Thursday, June 7, 2012

The Core Principle 9 Debate


Core Principle 9 governs the requirement for CFTC regulated futures and options transactions to be executed in an open and competitive fashion.  Requiring futures and listed options to meet the open and competitive standards makes perfect sense: the purpose of a futures market is to allow for price discovery and hedging of market risk to occur. 

CP 9 is intended to assure that prices determined on regulated exchanges fairly and accurately represent the value of the underlying commodity or financial interest.  If a market is competitive – open to many different interested users all looking to have the market reflect their personal opinion of value – and open, so that all of these interested competitors can see at all times what price his competitor believes is true value, then the market will function effectively as a mirror of value.  

Placing a numeric threshold on whether the market is competitive threatens to move such important products as Crude Oil (LO), Gasoline (OB), and Heating Oil (OH) Options and Nasdaq 100 (ND), Palladium (PA), and S&P 500 (SP) futures off of regulated exchanges.   Natural Gas (ON) and Gold (OG) Options as well as Gasoline (RB) and $10 Dow Jones (II) Futures have between 10% and 15% of their volume executed off-exchange, and are threatened with removal.

The first issue is what is the public benefit of removal?  To place such products alongside a medley of swaps that have no real bearing on the price discovery function of markets seems to lessen the price discovery function of these important products. 

Once a product is labeled a swap, or ineligible for trading on a Designated Contract Market (DCM), it is not formally subject to the full “open and competitive” requirements of DCM Core Principle 9.  However, by proposing large block trading sizes, and mandating electronic execution and immediate reporting of trades, the rules for swaps are moving fairly close to the CP9  standards, a kind of CP9 "lite" approach. 
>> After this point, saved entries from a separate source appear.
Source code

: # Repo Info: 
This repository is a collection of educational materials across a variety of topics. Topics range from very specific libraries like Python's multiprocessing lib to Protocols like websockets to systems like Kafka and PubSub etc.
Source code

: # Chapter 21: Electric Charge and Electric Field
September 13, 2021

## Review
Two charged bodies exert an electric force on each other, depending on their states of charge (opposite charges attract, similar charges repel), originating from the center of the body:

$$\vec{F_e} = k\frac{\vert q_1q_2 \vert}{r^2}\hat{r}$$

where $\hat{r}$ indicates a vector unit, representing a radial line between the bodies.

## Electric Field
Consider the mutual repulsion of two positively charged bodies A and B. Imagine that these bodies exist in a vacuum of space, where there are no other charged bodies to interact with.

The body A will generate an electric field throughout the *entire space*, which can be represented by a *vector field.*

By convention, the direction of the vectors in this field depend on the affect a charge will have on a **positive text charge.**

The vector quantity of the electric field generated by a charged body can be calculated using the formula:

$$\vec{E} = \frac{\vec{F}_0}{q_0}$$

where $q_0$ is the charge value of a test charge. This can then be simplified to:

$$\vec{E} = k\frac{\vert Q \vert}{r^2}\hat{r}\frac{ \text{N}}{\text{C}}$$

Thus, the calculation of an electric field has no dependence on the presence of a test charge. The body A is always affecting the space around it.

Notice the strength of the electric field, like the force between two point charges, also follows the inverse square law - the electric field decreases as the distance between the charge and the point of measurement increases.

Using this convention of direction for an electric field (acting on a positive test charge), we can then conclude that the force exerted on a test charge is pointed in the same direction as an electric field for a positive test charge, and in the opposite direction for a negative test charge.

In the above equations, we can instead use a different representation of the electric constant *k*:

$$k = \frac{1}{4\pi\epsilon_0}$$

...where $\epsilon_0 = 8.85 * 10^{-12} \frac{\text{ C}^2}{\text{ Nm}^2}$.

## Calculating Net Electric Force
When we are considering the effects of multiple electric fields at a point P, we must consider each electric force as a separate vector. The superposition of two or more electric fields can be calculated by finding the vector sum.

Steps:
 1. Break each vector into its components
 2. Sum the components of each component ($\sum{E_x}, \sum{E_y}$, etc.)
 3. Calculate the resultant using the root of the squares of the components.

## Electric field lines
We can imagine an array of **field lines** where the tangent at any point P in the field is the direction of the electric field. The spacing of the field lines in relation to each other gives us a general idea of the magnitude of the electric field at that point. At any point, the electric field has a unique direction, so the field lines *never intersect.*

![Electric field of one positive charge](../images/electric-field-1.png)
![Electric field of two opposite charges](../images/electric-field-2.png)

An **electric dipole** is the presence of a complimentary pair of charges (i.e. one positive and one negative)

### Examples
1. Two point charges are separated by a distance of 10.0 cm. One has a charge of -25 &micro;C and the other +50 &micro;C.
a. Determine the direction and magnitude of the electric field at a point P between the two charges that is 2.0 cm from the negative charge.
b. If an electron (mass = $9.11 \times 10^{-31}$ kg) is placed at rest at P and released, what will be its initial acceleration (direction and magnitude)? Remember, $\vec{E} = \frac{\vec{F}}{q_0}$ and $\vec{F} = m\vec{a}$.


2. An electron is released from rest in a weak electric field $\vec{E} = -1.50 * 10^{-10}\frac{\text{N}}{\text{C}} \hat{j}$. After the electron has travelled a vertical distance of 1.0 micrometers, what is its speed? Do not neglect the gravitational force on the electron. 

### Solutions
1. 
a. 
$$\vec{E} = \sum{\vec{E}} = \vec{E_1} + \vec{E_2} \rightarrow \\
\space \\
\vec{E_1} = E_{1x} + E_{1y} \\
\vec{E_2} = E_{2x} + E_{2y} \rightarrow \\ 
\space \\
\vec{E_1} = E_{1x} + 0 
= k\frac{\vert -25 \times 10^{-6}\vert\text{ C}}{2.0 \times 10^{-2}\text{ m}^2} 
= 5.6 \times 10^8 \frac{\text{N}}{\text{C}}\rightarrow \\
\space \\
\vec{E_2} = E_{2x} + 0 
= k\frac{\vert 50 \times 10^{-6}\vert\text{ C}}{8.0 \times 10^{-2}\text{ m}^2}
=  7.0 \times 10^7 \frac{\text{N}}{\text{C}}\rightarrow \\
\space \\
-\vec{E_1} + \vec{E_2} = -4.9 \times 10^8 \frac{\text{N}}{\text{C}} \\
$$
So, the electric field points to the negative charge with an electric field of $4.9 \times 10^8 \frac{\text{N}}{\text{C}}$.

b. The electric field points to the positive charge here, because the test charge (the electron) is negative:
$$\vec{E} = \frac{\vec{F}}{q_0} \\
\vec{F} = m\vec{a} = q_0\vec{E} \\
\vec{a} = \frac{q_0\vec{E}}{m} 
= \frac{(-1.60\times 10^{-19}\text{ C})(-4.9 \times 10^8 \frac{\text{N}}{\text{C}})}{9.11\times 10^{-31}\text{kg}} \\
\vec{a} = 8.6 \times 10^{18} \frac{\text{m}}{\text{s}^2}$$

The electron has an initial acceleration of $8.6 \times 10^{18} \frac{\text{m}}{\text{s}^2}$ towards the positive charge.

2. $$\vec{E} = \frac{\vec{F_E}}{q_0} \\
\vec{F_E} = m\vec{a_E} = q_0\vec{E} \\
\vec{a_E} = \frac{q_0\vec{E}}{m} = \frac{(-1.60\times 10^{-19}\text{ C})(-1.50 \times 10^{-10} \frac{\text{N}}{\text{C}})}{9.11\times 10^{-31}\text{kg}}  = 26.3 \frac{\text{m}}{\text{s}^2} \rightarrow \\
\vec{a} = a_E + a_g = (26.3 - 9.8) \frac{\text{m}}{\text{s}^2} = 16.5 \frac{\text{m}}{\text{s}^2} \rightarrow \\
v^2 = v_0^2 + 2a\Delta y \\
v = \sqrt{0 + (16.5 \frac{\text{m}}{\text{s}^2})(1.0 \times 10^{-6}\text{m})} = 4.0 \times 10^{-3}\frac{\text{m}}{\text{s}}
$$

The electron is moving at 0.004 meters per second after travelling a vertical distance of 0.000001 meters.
It appears to me that products that have traditionally traded as futures contracts likely serve an important price discovery function, and ought to be left on highly regulated DCMs.  Products that are typically unimportant to price discovery (swaps) do not require CP9 lite or any other prescriptive trading regime. 

Is there a benefit to treating important products for price discovery as swaps, and treating swaps as important products for price discovery?  I don’t think so.  The trading rules for swaps are moving closer to the standard for CP9 without a good reason to impose a standard meant for instruments that have a pricing function in the economy.  The fact that a highly complex swaps trading regime, is in the works does not make it an appropriate venue for futures contracts that are economically important to pricing of key goods and services. 

Having essentially taken the Pink Floyd approach to futures regulation:  “…Regulator, leave those futures  contracts alone…” I also believe that applying open and competitive trading requirements to swaps - CP9 “lite” - also makes little sense to me.

The vast majority of swap transactions have little or no impact on the price of the underlying good or service.  Oil swaps derive their value from the price of oil futures; same with natural gas; same with interest rate swaps relying on U.S. Treasury cash and futures prices as well as the Eurodollar futures market; agricultural swaps depend on the price of benchmark agricultural futures; metals swaps rely on cash and futures gold and silver futures markets.  These are derivatives that have little independent  impact on the price that the public cares about such as gasoline at the pump or home mortgage rates.  If 85% of the swap trades occur openly in the public square rather than over a phone, the public good will not be improved even marginally. 

The traditional function of futures exchanges has worked well, and continues to do so.  DCMs should be granted broad discretion to determine which products affect price discovery, and to offer them discretion to meet the open and competitive standard of CP9 as has always been the case.

Swaps, on the other hand, do not need a futures-like trading regime.   The problem with swap trading is not the lack of price transparency, which is important in pricing core goods.  Rather, swaps have lacked risk transparency.  Knowing how many have been issued, who holds them, and how are they  valued and collateralized are issues of broad public importance.   Uncleared swap transactions, as opposed to swaps executed according to one set of rules or by private means, actually pose a threat to the public interest.   How they were executed does not have much significance in protecting the public, however. 

Threatening to displace important products from DCMs is unsettling to the market.  Creating a CP9-like set of trading requirements for swap markets does not lessen the threat to the public’s ability to get price discovery benefits from these products.  Indeed, focusing at all on the pricing mechanism for swaps that do not impact the price discovery process is time better spent on applying trade reporting and clearing to the swaps world.